* HOW TO COMPLETE THIS TASK
From the line containing "Tuple（元组），元组不能二次赋值，相当于只读列表" down to the line containing "加号 + 是列表连接运算符，星号 * 是重复操作。如下实例：" in the records below, reproduce every line exactly, ends included, and omit all others.

* Collected data
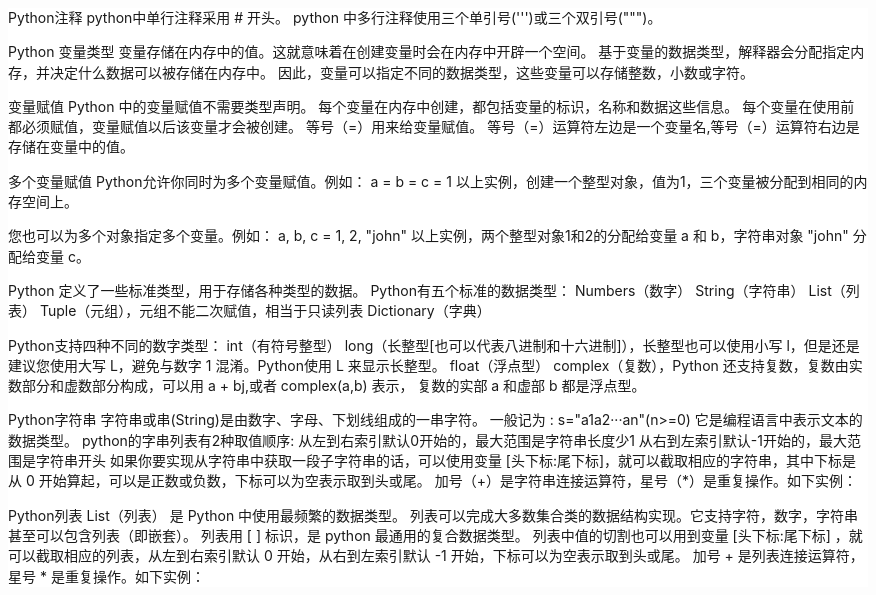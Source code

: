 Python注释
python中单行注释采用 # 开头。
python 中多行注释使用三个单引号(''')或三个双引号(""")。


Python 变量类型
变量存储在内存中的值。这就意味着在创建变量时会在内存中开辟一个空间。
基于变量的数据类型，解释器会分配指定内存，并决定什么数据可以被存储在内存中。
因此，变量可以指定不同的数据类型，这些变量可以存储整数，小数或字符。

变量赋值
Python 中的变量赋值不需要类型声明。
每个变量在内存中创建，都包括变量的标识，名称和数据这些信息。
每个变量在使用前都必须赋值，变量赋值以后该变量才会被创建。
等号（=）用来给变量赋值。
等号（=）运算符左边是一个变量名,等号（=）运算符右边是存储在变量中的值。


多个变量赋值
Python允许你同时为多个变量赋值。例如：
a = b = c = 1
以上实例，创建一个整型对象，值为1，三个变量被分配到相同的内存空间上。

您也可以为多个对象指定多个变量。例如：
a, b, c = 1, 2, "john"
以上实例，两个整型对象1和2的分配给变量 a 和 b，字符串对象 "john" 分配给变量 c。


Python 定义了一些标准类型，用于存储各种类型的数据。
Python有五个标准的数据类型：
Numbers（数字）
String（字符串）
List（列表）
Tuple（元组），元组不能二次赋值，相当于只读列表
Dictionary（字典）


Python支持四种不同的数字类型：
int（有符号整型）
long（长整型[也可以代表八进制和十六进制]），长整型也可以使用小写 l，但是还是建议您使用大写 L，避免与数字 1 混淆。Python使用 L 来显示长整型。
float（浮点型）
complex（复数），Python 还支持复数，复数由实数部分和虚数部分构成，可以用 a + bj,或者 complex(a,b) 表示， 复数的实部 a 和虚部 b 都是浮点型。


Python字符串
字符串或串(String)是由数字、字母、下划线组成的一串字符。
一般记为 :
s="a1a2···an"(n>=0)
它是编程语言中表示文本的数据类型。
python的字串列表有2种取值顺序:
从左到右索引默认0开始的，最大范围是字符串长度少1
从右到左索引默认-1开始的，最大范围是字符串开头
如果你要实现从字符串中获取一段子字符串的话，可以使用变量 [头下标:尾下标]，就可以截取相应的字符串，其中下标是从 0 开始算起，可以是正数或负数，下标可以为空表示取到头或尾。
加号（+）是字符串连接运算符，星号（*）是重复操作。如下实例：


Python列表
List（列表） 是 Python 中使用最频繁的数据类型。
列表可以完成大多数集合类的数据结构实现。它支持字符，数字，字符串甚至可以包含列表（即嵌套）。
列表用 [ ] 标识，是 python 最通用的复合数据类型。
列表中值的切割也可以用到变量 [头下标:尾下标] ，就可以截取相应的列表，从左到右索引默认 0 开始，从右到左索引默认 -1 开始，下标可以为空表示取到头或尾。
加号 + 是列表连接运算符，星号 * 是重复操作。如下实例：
==
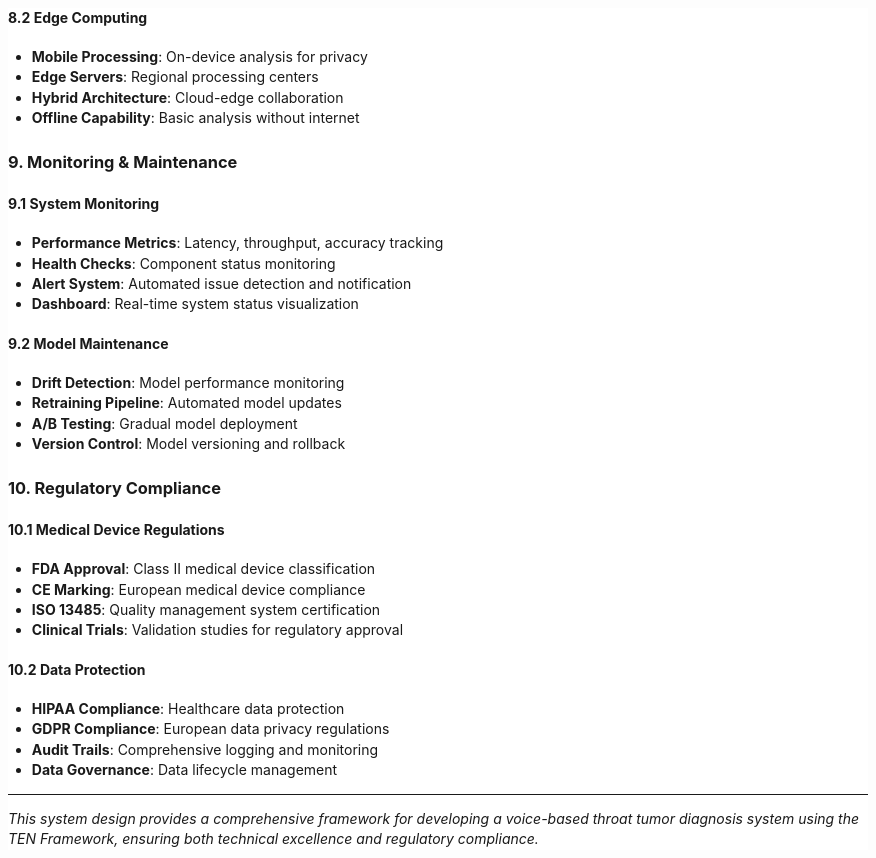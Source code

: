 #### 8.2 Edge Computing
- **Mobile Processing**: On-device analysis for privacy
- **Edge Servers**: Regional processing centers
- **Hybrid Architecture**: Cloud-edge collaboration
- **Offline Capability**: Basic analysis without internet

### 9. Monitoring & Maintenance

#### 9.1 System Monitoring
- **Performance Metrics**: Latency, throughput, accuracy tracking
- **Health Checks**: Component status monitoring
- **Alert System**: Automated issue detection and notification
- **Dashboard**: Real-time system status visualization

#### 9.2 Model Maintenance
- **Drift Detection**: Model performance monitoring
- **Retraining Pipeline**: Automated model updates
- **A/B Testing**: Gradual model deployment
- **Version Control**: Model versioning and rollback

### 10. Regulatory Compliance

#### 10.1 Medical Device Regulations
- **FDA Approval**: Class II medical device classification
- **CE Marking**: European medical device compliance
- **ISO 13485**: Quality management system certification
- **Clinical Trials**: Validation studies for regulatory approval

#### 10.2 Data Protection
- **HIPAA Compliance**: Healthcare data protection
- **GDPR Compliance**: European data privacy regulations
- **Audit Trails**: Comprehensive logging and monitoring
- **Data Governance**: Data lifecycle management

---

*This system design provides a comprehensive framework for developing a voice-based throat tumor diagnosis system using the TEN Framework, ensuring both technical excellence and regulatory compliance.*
---
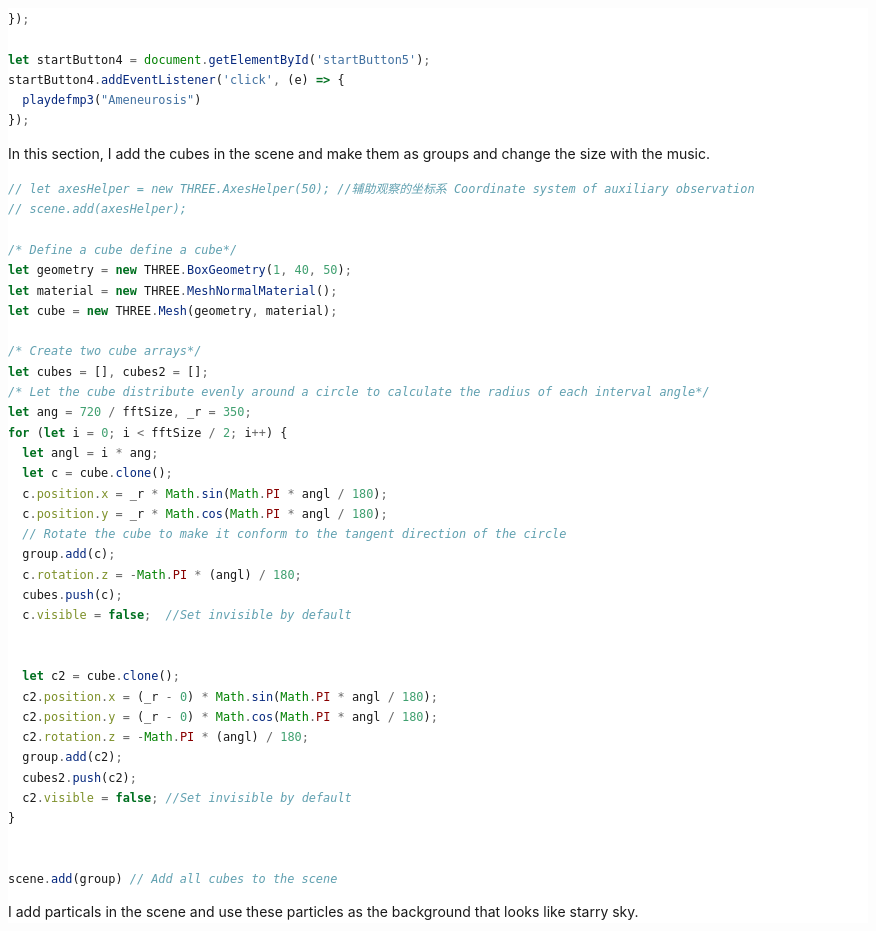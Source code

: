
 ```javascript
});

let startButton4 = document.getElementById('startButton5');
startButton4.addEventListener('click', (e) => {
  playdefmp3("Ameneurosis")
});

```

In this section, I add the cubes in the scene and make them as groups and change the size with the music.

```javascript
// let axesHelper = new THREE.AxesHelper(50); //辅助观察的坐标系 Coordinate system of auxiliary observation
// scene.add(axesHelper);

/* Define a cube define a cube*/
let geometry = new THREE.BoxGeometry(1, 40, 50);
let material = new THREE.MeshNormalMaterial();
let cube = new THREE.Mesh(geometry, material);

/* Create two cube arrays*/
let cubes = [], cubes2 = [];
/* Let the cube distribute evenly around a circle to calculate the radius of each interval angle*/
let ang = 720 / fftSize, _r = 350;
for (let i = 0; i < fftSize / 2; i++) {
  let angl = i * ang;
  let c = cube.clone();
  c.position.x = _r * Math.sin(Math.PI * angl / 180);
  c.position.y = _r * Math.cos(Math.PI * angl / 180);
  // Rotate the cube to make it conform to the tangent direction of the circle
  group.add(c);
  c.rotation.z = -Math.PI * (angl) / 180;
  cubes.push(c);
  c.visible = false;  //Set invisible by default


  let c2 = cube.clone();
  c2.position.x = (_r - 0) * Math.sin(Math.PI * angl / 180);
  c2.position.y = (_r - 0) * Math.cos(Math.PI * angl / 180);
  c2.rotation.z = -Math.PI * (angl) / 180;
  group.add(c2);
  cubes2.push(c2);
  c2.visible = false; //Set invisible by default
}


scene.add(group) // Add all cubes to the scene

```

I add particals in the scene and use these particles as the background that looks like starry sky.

* TASK RESULT
Tuple（元组），元组不能二次赋值，相当于只读列表
Dictionary（字典）


Python支持四种不同的数字类型：
int（有符号整型）
long（长整型[也可以代表八进制和十六进制]），长整型也可以使用小写 l，但是还是建议您使用大写 L，避免与数字 1 混淆。Python使用 L 来显示长整型。
float（浮点型）
complex（复数），Python 还支持复数，复数由实数部分和虚数部分构成，可以用 a + bj,或者 complex(a,b) 表示， 复数的实部 a 和虚部 b 都是浮点型。


Python字符串
字符串或串(String)是由数字、字母、下划线组成的一串字符。
一般记为 :
s="a1a2···an"(n>=0)
它是编程语言中表示文本的数据类型。
python的字串列表有2种取值顺序:
从左到右索引默认0开始的，最大范围是字符串长度少1
从右到左索引默认-1开始的，最大范围是字符串开头
如果你要实现从字符串中获取一段子字符串的话，可以使用变量 [头下标:尾下标]，就可以截取相应的字符串，其中下标是从 0 开始算起，可以是正数或负数，下标可以为空表示取到头或尾。
加号（+）是字符串连接运算符，星号（*）是重复操作。如下实例：


Python列表
List（列表） 是 Python 中使用最频繁的数据类型。
列表可以完成大多数集合类的数据结构实现。它支持字符，数字，字符串甚至可以包含列表（即嵌套）。
列表用 [ ] 标识，是 python 最通用的复合数据类型。
列表中值的切割也可以用到变量 [头下标:尾下标] ，就可以截取相应的列表，从左到右索引默认 0 开始，从右到左索引默认 -1 开始，下标可以为空表示取到头或尾。
加号 + 是列表连接运算符，星号 * 是重复操作。如下实例：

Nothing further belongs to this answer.